__What the task requires__.
Please transcribe every entry below exactly, without including the pictures.

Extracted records
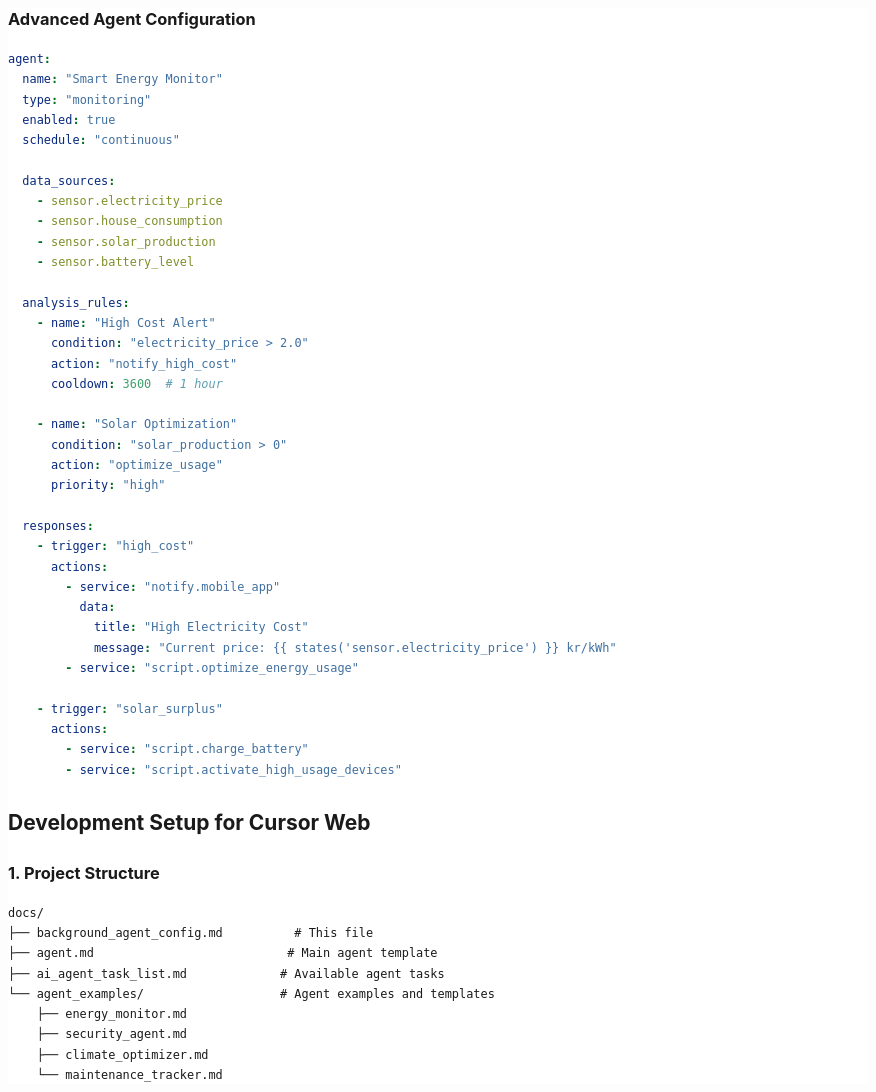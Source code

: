 ### Advanced Agent Configuration
```yaml
agent:
  name: "Smart Energy Monitor"
  type: "monitoring"
  enabled: true
  schedule: "continuous"
  
  data_sources:
    - sensor.electricity_price
    - sensor.house_consumption
    - sensor.solar_production
    - sensor.battery_level
  
  analysis_rules:
    - name: "High Cost Alert"
      condition: "electricity_price > 2.0"
      action: "notify_high_cost"
      cooldown: 3600  # 1 hour
    
    - name: "Solar Optimization"
      condition: "solar_production > 0"
      action: "optimize_usage"
      priority: "high"
  
  responses:
    - trigger: "high_cost"
      actions:
        - service: "notify.mobile_app"
          data:
            title: "High Electricity Cost"
            message: "Current price: {{ states('sensor.electricity_price') }} kr/kWh"
        - service: "script.optimize_energy_usage"
    
    - trigger: "solar_surplus"
      actions:
        - service: "script.charge_battery"
        - service: "script.activate_high_usage_devices"
```

## Development Setup for Cursor Web

### 1. **Project Structure**
```
docs/
├── background_agent_config.md          # This file
├── agent.md                           # Main agent template
├── ai_agent_task_list.md             # Available agent tasks
└── agent_examples/                   # Agent examples and templates
    ├── energy_monitor.md
    ├── security_agent.md
    ├── climate_optimizer.md
    └── maintenance_tracker.md
```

__Answer box__.
Source code

: ### Advanced Agent Configuration
```yaml
agent:
  name: "Smart Energy Monitor"
  type: "monitoring"
  enabled: true
  schedule: "continuous"
  
  data_sources:
    - sensor.electricity_price
    - sensor.house_consumption
    - sensor.solar_production
    - sensor.battery_level
  
  analysis_rules:
    - name: "High Cost Alert"
      condition: "electricity_price > 2.0"
      action: "notify_high_cost"
      cooldown: 3600  # 1 hour
    
    - name: "Solar Optimization"
      condition: "solar_production > 0"
      action: "optimize_usage"
      priority: "high"
  
  responses:
    - trigger: "high_cost"
      actions:
        - service: "notify.mobile_app"
          data:
            title: "High Electricity Cost"
            message: "Current price: {{ states('sensor.electricity_price') }} kr/kWh"
        - service: "script.optimize_energy_usage"
    
    - trigger: "solar_surplus"
      actions:
        - service: "script.charge_battery"
        - service: "script.activate_high_usage_devices"
```

## Development Setup for Cursor Web

### 1. **Project Structure**
```
docs/
├── background_agent_config.md          # This file
├── agent.md                           # Main agent template
├── ai_agent_task_list.md             # Available agent tasks
└── agent_examples/                   # Agent examples and templates
    ├── energy_monitor.md
    ├── security_agent.md
    ├── climate_optimizer.md
    └── maintenance_tracker.md
```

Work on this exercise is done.